For the records below, give the number of lines in which "reading" appears, and add nothing else.

Exercise inputs:
____________
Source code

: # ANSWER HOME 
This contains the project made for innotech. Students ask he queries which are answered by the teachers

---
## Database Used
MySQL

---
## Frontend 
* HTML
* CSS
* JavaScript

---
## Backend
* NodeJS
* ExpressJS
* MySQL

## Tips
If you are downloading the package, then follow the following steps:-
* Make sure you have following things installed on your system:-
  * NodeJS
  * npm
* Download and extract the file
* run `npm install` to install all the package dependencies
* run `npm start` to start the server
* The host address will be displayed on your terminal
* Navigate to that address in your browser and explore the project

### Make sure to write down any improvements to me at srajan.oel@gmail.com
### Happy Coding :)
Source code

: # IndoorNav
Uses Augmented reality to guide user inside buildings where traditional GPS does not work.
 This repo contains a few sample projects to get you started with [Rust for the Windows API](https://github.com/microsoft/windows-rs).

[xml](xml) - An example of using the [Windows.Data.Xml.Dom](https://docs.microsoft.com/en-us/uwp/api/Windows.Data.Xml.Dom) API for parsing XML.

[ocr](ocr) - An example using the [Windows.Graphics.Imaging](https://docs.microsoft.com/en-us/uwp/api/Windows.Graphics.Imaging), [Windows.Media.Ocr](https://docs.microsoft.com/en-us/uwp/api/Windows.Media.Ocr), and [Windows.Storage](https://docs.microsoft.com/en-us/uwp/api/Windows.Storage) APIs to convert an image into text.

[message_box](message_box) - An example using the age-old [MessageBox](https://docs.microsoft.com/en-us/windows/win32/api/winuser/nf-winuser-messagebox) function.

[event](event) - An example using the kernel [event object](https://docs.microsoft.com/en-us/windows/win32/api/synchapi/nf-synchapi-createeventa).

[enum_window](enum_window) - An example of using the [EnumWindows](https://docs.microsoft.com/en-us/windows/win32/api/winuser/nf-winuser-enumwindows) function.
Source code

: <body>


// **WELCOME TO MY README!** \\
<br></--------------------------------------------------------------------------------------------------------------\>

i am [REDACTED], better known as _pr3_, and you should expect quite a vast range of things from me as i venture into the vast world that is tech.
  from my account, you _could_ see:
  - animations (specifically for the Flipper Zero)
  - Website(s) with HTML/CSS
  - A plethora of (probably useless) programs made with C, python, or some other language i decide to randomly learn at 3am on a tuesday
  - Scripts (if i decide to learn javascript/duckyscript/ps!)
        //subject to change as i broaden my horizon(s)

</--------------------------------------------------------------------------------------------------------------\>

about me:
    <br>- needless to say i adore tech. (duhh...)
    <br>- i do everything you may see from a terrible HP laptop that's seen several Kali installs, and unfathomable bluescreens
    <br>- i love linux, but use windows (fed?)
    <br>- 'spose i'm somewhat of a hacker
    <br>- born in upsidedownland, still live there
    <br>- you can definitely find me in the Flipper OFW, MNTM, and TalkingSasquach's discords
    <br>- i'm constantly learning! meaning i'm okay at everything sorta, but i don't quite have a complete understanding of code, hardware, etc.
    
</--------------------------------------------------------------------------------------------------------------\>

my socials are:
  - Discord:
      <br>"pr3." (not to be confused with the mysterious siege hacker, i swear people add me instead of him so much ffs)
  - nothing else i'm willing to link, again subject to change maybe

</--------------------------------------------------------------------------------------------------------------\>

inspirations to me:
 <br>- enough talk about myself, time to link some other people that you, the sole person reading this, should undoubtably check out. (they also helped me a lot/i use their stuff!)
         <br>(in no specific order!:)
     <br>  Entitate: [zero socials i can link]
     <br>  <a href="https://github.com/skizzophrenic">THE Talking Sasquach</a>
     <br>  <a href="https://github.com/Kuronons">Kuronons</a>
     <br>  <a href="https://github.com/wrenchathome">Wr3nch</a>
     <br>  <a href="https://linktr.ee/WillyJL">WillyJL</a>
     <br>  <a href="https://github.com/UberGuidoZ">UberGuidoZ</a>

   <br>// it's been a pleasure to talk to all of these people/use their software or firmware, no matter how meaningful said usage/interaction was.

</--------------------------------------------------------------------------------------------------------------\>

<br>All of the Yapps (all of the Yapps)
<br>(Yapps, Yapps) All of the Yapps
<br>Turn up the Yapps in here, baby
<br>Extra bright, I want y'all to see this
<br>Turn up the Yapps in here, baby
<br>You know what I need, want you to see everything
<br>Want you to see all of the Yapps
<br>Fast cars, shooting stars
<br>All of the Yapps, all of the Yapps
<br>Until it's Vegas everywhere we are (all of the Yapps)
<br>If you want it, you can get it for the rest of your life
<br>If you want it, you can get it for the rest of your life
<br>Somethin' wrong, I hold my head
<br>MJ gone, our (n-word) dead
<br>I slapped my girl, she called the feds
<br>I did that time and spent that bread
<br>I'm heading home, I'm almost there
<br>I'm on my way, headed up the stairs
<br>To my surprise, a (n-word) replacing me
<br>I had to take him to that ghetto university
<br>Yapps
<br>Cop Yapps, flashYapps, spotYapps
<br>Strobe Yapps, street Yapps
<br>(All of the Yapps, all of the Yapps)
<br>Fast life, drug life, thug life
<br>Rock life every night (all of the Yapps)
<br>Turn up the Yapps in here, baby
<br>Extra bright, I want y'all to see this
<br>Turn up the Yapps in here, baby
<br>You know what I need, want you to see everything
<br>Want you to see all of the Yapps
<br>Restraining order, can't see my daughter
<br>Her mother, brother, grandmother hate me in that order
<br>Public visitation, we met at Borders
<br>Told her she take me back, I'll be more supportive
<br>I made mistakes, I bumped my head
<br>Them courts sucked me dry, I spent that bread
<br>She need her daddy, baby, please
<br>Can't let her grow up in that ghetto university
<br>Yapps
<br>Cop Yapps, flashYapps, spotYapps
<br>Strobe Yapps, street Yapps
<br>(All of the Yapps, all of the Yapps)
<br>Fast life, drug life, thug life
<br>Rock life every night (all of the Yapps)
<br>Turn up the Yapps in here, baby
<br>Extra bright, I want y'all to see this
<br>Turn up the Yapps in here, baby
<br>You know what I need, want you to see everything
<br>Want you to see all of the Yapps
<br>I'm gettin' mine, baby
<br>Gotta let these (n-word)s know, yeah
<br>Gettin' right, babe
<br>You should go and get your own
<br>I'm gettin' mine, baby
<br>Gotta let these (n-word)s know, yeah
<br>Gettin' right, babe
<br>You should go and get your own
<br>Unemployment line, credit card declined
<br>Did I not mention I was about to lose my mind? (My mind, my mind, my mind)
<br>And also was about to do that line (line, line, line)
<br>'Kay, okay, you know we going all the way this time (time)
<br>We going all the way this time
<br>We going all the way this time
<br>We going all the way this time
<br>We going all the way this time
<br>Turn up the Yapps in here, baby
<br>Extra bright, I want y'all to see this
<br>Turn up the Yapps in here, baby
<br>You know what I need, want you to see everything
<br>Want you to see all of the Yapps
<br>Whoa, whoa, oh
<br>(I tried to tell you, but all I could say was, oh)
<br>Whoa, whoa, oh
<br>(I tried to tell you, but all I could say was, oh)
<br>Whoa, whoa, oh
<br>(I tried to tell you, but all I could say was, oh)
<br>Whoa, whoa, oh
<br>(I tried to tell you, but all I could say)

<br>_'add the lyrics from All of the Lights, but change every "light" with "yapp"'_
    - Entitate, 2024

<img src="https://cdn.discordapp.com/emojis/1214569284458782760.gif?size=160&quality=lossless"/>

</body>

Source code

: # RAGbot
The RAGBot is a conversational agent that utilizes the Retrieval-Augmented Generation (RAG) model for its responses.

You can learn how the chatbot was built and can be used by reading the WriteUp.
____________
Exercise response: 2